#### What to work on:
Search the data for the string "their" and copy each line where it turns up.

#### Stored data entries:
[Start of Attachment]
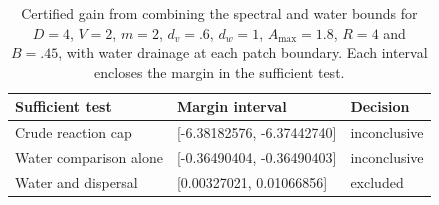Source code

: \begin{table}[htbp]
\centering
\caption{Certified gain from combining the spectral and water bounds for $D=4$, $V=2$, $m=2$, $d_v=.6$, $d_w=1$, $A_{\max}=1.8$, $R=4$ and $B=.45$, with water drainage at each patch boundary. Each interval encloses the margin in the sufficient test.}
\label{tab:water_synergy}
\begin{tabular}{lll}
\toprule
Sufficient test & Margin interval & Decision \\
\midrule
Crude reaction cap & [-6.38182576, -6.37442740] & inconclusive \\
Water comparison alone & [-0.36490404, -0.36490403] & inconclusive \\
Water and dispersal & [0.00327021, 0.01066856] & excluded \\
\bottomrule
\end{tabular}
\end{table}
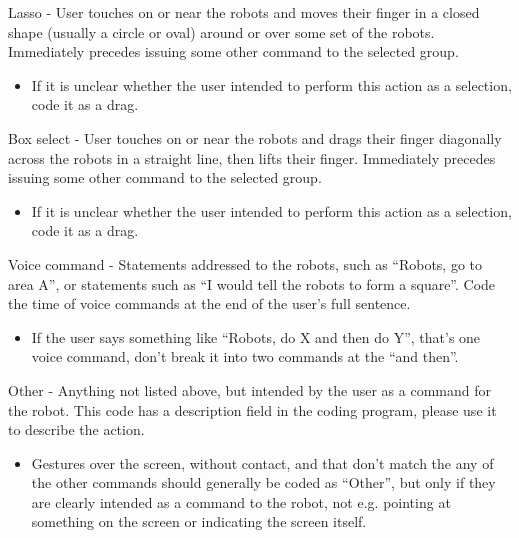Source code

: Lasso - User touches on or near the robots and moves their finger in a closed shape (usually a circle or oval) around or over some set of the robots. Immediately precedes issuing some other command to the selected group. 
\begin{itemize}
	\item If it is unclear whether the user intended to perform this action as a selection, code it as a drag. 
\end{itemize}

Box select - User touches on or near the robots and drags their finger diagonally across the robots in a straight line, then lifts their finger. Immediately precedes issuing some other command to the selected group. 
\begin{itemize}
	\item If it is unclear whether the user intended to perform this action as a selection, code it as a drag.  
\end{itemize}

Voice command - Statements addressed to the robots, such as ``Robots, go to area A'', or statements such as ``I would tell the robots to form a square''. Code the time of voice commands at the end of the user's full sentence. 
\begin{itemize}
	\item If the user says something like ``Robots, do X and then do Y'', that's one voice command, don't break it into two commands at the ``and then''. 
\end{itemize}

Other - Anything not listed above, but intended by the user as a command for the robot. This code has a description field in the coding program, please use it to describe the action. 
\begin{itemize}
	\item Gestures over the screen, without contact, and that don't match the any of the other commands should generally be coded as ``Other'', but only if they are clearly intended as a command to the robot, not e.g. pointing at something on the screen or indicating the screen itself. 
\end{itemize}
[End of Attachment]
[Start of Attachment]
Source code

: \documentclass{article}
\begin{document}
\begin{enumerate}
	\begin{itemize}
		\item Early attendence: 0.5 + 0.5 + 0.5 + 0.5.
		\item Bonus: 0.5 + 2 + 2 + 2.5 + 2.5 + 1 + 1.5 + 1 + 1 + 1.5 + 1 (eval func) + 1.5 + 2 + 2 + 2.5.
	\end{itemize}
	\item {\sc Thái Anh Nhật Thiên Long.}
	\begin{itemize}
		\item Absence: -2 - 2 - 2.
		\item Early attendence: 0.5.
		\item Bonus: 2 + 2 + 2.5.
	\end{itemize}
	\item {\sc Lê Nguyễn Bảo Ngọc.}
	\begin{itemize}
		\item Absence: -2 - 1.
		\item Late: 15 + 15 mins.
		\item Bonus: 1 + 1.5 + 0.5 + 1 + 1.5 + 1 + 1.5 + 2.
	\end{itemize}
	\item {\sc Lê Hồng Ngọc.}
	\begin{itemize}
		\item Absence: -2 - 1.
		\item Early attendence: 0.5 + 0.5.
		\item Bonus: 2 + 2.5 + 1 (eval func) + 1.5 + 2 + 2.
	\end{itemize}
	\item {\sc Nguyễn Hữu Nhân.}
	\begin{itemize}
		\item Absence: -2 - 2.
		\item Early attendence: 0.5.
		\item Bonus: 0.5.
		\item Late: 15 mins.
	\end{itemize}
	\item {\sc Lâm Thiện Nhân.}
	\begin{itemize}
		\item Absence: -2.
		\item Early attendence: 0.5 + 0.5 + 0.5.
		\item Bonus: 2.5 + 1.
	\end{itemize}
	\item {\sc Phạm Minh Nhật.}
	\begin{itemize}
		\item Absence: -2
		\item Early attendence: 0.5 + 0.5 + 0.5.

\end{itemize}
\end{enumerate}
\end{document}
[End of Attachment]
#### Your response:
: Lasso - User touches on or near the robots and moves their finger in a closed shape (usually a circle or oval) around or over some set of the robots. Immediately precedes issuing some other command to the selected group. 
Box select - User touches on or near the robots and drags their finger diagonally across the robots in a straight line, then lifts their finger. Immediately precedes issuing some other command to the selected group. 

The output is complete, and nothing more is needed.